Data provided
________________________

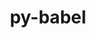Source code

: ---
title: "py-babel"
layout: cache
categories: [package, develop-2024-01-07]
meta: {"versions": ["2.12.1"], "compilers": ["gcc@=11.1.0", "gcc@=11.4.0", "gcc@=9.4.0", "oneapi@=2023.2.0"], "oss": ["ubuntu20.04"], "platforms": ["linux"], "targets": ["neoverse_v1", "ppc64le", "x86_64_v3"], "stacks": ["data-vis-sdk", "e4s", "e4s-neoverse_v1", "e4s-oneapi", "e4s-power", "root"], "num_specs": 11, "num_specs_by_stack": {"root": 11, "e4s-neoverse_v1": 2, "e4s-power": 2, "data-vis-sdk": 2, "e4s": 3, "e4s-oneapi": 2}}
spec_details: [{"hash": "a7axjuypaxoo4lqlyeuwkgscgeitujic", "compiler": "gcc@=11.4.0", "versions": ["2.12.1"], "os": "ubuntu20.04", "platform": "linux", "target": "neoverse_v1", "variants": ["build_system=python_pip"], "stacks": ["root", "e4s-neoverse_v1"], "size": "-", "tarball": "https://binaries.spack.io/develop-2024-01-07/build_cache/linux-ubuntu20.04-neoverse_v1/gcc-11.4.0/py-babel-2.12.1/linux-ubuntu20.04-neoverse_v1-gcc-11.4.0-py-babel-2.12.1-a7axjuypaxoo4lqlyeuwkgscgeitujic.spack"}, {"hash": "u7mhpi2yknloxoobylapj2z3ycspdkz7", "compiler": "gcc@=11.4.0", "versions": ["2.12.1"], "os": "ubuntu20.04", "platform": "linux", "target": "neoverse_v1", "variants": ["build_system=python_pip"], "stacks": ["root", "e4s-neoverse_v1"], "size": "-", "tarball": "https://binaries.spack.io/develop-2024-01-07/build_cache/linux-ubuntu20.04-neoverse_v1/gcc-11.4.0/py-babel-2.12.1/linux-ubuntu20.04-neoverse_v1-gcc-11.4.0-py-babel-2.12.1-u7mhpi2yknloxoobylapj2z3ycspdkz7.spack"}, {"hash": "yl4ebw2rj5f47ajcsax3wo3l6qzpv52b", "compiler": "gcc@=9.4.0", "versions": ["2.12.1"], "os": "ubuntu20.04", "platform": "linux", "target": "ppc64le", "variants": ["build_system=python_pip"], "stacks": ["e4s-power", "root"], "size": "-", "tarball": "https://binaries.spack.io/develop-2024-01-07/build_cache/linux-ubuntu20.04-ppc64le/gcc-9.4.0/py-babel-2.12.1/linux-ubuntu20.04-ppc64le-gcc-9.4.0-py-babel-2.12.1-yl4ebw2rj5f47ajcsax3wo3l6qzpv52b.spack"}, {"hash": "wg6bx333rxmjleytzjauaqip4m6ijdhp", "compiler": "gcc@=9.4.0", "versions": ["2.12.1"], "os": "ubuntu20.04", "platform": "linux", "target": "ppc64le", "variants": ["build_system=python_pip"], "stacks": ["e4s-power", "root"], "size": "-", "tarball": "https://binaries.spack.io/develop-2024-01-07/build_cache/linux-ubuntu20.04-ppc64le/gcc-9.4.0/py-babel-2.12.1/linux-ubuntu20.04-ppc64le-gcc-9.4.0-py-babel-2.12.1-wg6bx333rxmjleytzjauaqip4m6ijdhp.spack"}, {"hash": "lq5sl2nbpxk2kljxnmgsyuq3e2nswjzl", "compiler": "gcc@=11.1.0", "versions": ["2.12.1"], "os": "ubuntu20.04", "platform": "linux", "target": "x86_64_v3", "variants": ["build_system=python_pip"], "stacks": ["root", "data-vis-sdk"], "size": "-", "tarball": "https://binaries.spack.io/develop-2024-01-07/build_cache/linux-ubuntu20.04-x86_64_v3/gcc-11.1.0/py-babel-2.12.1/linux-ubuntu20.04-x86_64_v3-gcc-11.1.0-py-babel-2.12.1-lq5sl2nbpxk2kljxnmgsyuq3e2nswjzl.spack"}, {"hash": "36wvwyffi3xkqglpj43fasnz477gfgh5", "compiler": "gcc@=11.1.0", "versions": ["2.12.1"], "os": "ubuntu20.04", "platform": "linux", "target": "x86_64_v3", "variants": ["build_system=python_pip"], "stacks": ["root", "data-vis-sdk"], "size": "-", "tarball": "https://binaries.spack.io/develop-2024-01-07/build_cache/linux-ubuntu20.04-x86_64_v3/gcc-11.1.0/py-babel-2.12.1/linux-ubuntu20.04-x86_64_v3-gcc-11.1.0-py-babel-2.12.1-36wvwyffi3xkqglpj43fasnz477gfgh5.spack"}, {"hash": "exl7rdhwwzofoenbcaaktsy4lbxrwimv", "compiler": "gcc@=11.4.0", "versions": ["2.12.1"], "os": "ubuntu20.04", "platform": "linux", "target": "x86_64_v3", "variants": ["build_system=python_pip"], "stacks": ["e4s", "root"], "size": "-", "tarball": "https://binaries.spack.io/develop-2024-01-07/build_cache/linux-ubuntu20.04-x86_64_v3/gcc-11.4.0/py-babel-2.12.1/linux-ubuntu20.04-x86_64_v3-gcc-11.4.0-py-babel-2.12.1-exl7rdhwwzofoenbcaaktsy4lbxrwimv.spack"}, {"hash": "nemla42pux7llwtytdnux6uvmhdnakj3", "compiler": "gcc@=11.4.0", "versions": ["2.12.1"], "os": "ubuntu20.04", "platform": "linux", "target": "x86_64_v3", "variants": ["build_system=python_pip"], "stacks": ["e4s", "root"], "size": "-", "tarball": "https://binaries.spack.io/develop-2024-01-07/build_cache/linux-ubuntu20.04-x86_64_v3/gcc-11.4.0/py-babel-2.12.1/linux-ubuntu20.04-x86_64_v3-gcc-11.4.0-py-babel-2.12.1-nemla42pux7llwtytdnux6uvmhdnakj3.spack"}, {"hash": "foirdaxuxpjl5ra4ajpjz7gyjszrgy5l", "compiler": "gcc@=11.4.0", "versions": ["2.12.1"], "os": "ubuntu20.04", "platform": "linux", "target": "x86_64_v3", "variants": ["build_system=python_pip"], "stacks": ["e4s", "root"], "size": "-", "tarball": "https://binaries.spack.io/develop-2024-01-07/build_cache/linux-ubuntu20.04-x86_64_v3/gcc-11.4.0/py-babel-2.12.1/linux-ubuntu20.04-x86_64_v3-gcc-11.4.0-py-babel-2.12.1-foirdaxuxpjl5ra4ajpjz7gyjszrgy5l.spack"}, {"hash": "5i43j27omezcoins7vd63pqgyrnixrxr", "compiler": "oneapi@=2023.2.0", "versions": ["2.12.1"], "os": "ubuntu20.04", "platform": "linux", "target": "x86_64_v3", "variants": ["build_system=python_pip"], "stacks": ["e4s-oneapi", "root"], "size": "-", "tarball": "https://binaries.spack.io/develop-2024-01-07/build_cache/linux-ubuntu20.04-x86_64_v3/oneapi-2023.2.0/py-babel-2.12.1/linux-ubuntu20.04-x86_64_v3-oneapi-2023.2.0-py-babel-2.12.1-5i43j27omezcoins7vd63pqgyrnixrxr.spack"}, {"hash": "ujinblbczuf474ch4yerrdgym2hp5eyk", "compiler": "oneapi@=2023.2.0", "versions": ["2.12.1"], "os": "ubuntu20.04", "platform": "linux", "target": "x86_64_v3", "variants": ["build_system=python_pip"], "stacks": ["e4s-oneapi", "root"], "size": "-", "tarball": "https://binaries.spack.io/develop-2024-01-07/build_cache/linux-ubuntu20.04-x86_64_v3/oneapi-2023.2.0/py-babel-2.12.1/linux-ubuntu20.04-x86_64_v3-oneapi-2023.2.0-py-babel-2.12.1-ujinblbczuf474ch4yerrdgym2hp5eyk.spack"}]
---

________________________

Your task
Would you provide an exact, picture-free copy of the data above?

Solution to this problem
Source code

: ---
title: "py-babel"
layout: cache
categories: [package, develop-2024-01-07]
meta: {"versions": ["2.12.1"], "compilers": ["gcc@=11.1.0", "gcc@=11.4.0", "gcc@=9.4.0", "oneapi@=2023.2.0"], "oss": ["ubuntu20.04"], "platforms": ["linux"], "targets": ["neoverse_v1", "ppc64le", "x86_64_v3"], "stacks": ["data-vis-sdk", "e4s", "e4s-neoverse_v1", "e4s-oneapi", "e4s-power", "root"], "num_specs": 11, "num_specs_by_stack": {"root": 11, "e4s-neoverse_v1": 2, "e4s-power": 2, "data-vis-sdk": 2, "e4s": 3, "e4s-oneapi": 2}}
spec_details: [{"hash": "a7axjuypaxoo4lqlyeuwkgscgeitujic", "compiler": "gcc@=11.4.0", "versions": ["2.12.1"], "os": "ubuntu20.04", "platform": "linux", "target": "neoverse_v1", "variants": ["build_system=python_pip"], "stacks": ["root", "e4s-neoverse_v1"], "size": "-", "tarball": "https://binaries.spack.io/develop-2024-01-07/build_cache/linux-ubuntu20.04-neoverse_v1/gcc-11.4.0/py-babel-2.12.1/linux-ubuntu20.04-neoverse_v1-gcc-11.4.0-py-babel-2.12.1-a7axjuypaxoo4lqlyeuwkgscgeitujic.spack"}, {"hash": "u7mhpi2yknloxoobylapj2z3ycspdkz7", "compiler": "gcc@=11.4.0", "versions": ["2.12.1"], "os": "ubuntu20.04", "platform": "linux", "target": "neoverse_v1", "variants": ["build_system=python_pip"], "stacks": ["root", "e4s-neoverse_v1"], "size": "-", "tarball": "https://binaries.spack.io/develop-2024-01-07/build_cache/linux-ubuntu20.04-neoverse_v1/gcc-11.4.0/py-babel-2.12.1/linux-ubuntu20.04-neoverse_v1-gcc-11.4.0-py-babel-2.12.1-u7mhpi2yknloxoobylapj2z3ycspdkz7.spack"}, {"hash": "yl4ebw2rj5f47ajcsax3wo3l6qzpv52b", "compiler": "gcc@=9.4.0", "versions": ["2.12.1"], "os": "ubuntu20.04", "platform": "linux", "target": "ppc64le", "variants": ["build_system=python_pip"], "stacks": ["e4s-power", "root"], "size": "-", "tarball": "https://binaries.spack.io/develop-2024-01-07/build_cache/linux-ubuntu20.04-ppc64le/gcc-9.4.0/py-babel-2.12.1/linux-ubuntu20.04-ppc64le-gcc-9.4.0-py-babel-2.12.1-yl4ebw2rj5f47ajcsax3wo3l6qzpv52b.spack"}, {"hash": "wg6bx333rxmjleytzjauaqip4m6ijdhp", "compiler": "gcc@=9.4.0", "versions": ["2.12.1"], "os": "ubuntu20.04", "platform": "linux", "target": "ppc64le", "variants": ["build_system=python_pip"], "stacks": ["e4s-power", "root"], "size": "-", "tarball": "https://binaries.spack.io/develop-2024-01-07/build_cache/linux-ubuntu20.04-ppc64le/gcc-9.4.0/py-babel-2.12.1/linux-ubuntu20.04-ppc64le-gcc-9.4.0-py-babel-2.12.1-wg6bx333rxmjleytzjauaqip4m6ijdhp.spack"}, {"hash": "lq5sl2nbpxk2kljxnmgsyuq3e2nswjzl", "compiler": "gcc@=11.1.0", "versions": ["2.12.1"], "os": "ubuntu20.04", "platform": "linux", "target": "x86_64_v3", "variants": ["build_system=python_pip"], "stacks": ["root", "data-vis-sdk"], "size": "-", "tarball": "https://binaries.spack.io/develop-2024-01-07/build_cache/linux-ubuntu20.04-x86_64_v3/gcc-11.1.0/py-babel-2.12.1/linux-ubuntu20.04-x86_64_v3-gcc-11.1.0-py-babel-2.12.1-lq5sl2nbpxk2kljxnmgsyuq3e2nswjzl.spack"}, {"hash": "36wvwyffi3xkqglpj43fasnz477gfgh5", "compiler": "gcc@=11.1.0", "versions": ["2.12.1"], "os": "ubuntu20.04", "platform": "linux", "target": "x86_64_v3", "variants": ["build_system=python_pip"], "stacks": ["root", "data-vis-sdk"], "size": "-", "tarball": "https://binaries.spack.io/develop-2024-01-07/build_cache/linux-ubuntu20.04-x86_64_v3/gcc-11.1.0/py-babel-2.12.1/linux-ubuntu20.04-x86_64_v3-gcc-11.1.0-py-babel-2.12.1-36wvwyffi3xkqglpj43fasnz477gfgh5.spack"}, {"hash": "exl7rdhwwzofoenbcaaktsy4lbxrwimv", "compiler": "gcc@=11.4.0", "versions": ["2.12.1"], "os": "ubuntu20.04", "platform": "linux", "target": "x86_64_v3", "variants": ["build_system=python_pip"], "stacks": ["e4s", "root"], "size": "-", "tarball": "https://binaries.spack.io/develop-2024-01-07/build_cache/linux-ubuntu20.04-x86_64_v3/gcc-11.4.0/py-babel-2.12.1/linux-ubuntu20.04-x86_64_v3-gcc-11.4.0-py-babel-2.12.1-exl7rdhwwzofoenbcaaktsy4lbxrwimv.spack"}, {"hash": "nemla42pux7llwtytdnux6uvmhdnakj3", "compiler": "gcc@=11.4.0", "versions": ["2.12.1"], "os": "ubuntu20.04", "platform": "linux", "target": "x86_64_v3", "variants": ["build_system=python_pip"], "stacks": ["e4s", "root"], "size": "-", "tarball": "https://binaries.spack.io/develop-2024-01-07/build_cache/linux-ubuntu20.04-x86_64_v3/gcc-11.4.0/py-babel-2.12.1/linux-ubuntu20.04-x86_64_v3-gcc-11.4.0-py-babel-2.12.1-nemla42pux7llwtytdnux6uvmhdnakj3.spack"}, {"hash": "foirdaxuxpjl5ra4ajpjz7gyjszrgy5l", "compiler": "gcc@=11.4.0", "versions": ["2.12.1"], "os": "ubuntu20.04", "platform": "linux", "target": "x86_64_v3", "variants": ["build_system=python_pip"], "stacks": ["e4s", "root"], "size": "-", "tarball": "https://binaries.spack.io/develop-2024-01-07/build_cache/linux-ubuntu20.04-x86_64_v3/gcc-11.4.0/py-babel-2.12.1/linux-ubuntu20.04-x86_64_v3-gcc-11.4.0-py-babel-2.12.1-foirdaxuxpjl5ra4ajpjz7gyjszrgy5l.spack"}, {"hash": "5i43j27omezcoins7vd63pqgyrnixrxr", "compiler": "oneapi@=2023.2.0", "versions": ["2.12.1"], "os": "ubuntu20.04", "platform": "linux", "target": "x86_64_v3", "variants": ["build_system=python_pip"], "stacks": ["e4s-oneapi", "root"], "size": "-", "tarball": "https://binaries.spack.io/develop-2024-01-07/build_cache/linux-ubuntu20.04-x86_64_v3/oneapi-2023.2.0/py-babel-2.12.1/linux-ubuntu20.04-x86_64_v3-oneapi-2023.2.0-py-babel-2.12.1-5i43j27omezcoins7vd63pqgyrnixrxr.spack"}, {"hash": "ujinblbczuf474ch4yerrdgym2hp5eyk", "compiler": "oneapi@=2023.2.0", "versions": ["2.12.1"], "os": "ubuntu20.04", "platform": "linux", "target": "x86_64_v3", "variants": ["build_system=python_pip"], "stacks": ["e4s-oneapi", "root"], "size": "-", "tarball": "https://binaries.spack.io/develop-2024-01-07/build_cache/linux-ubuntu20.04-x86_64_v3/oneapi-2023.2.0/py-babel-2.12.1/linux-ubuntu20.04-x86_64_v3-oneapi-2023.2.0-py-babel-2.12.1-ujinblbczuf474ch4yerrdgym2hp5eyk.spack"}]
---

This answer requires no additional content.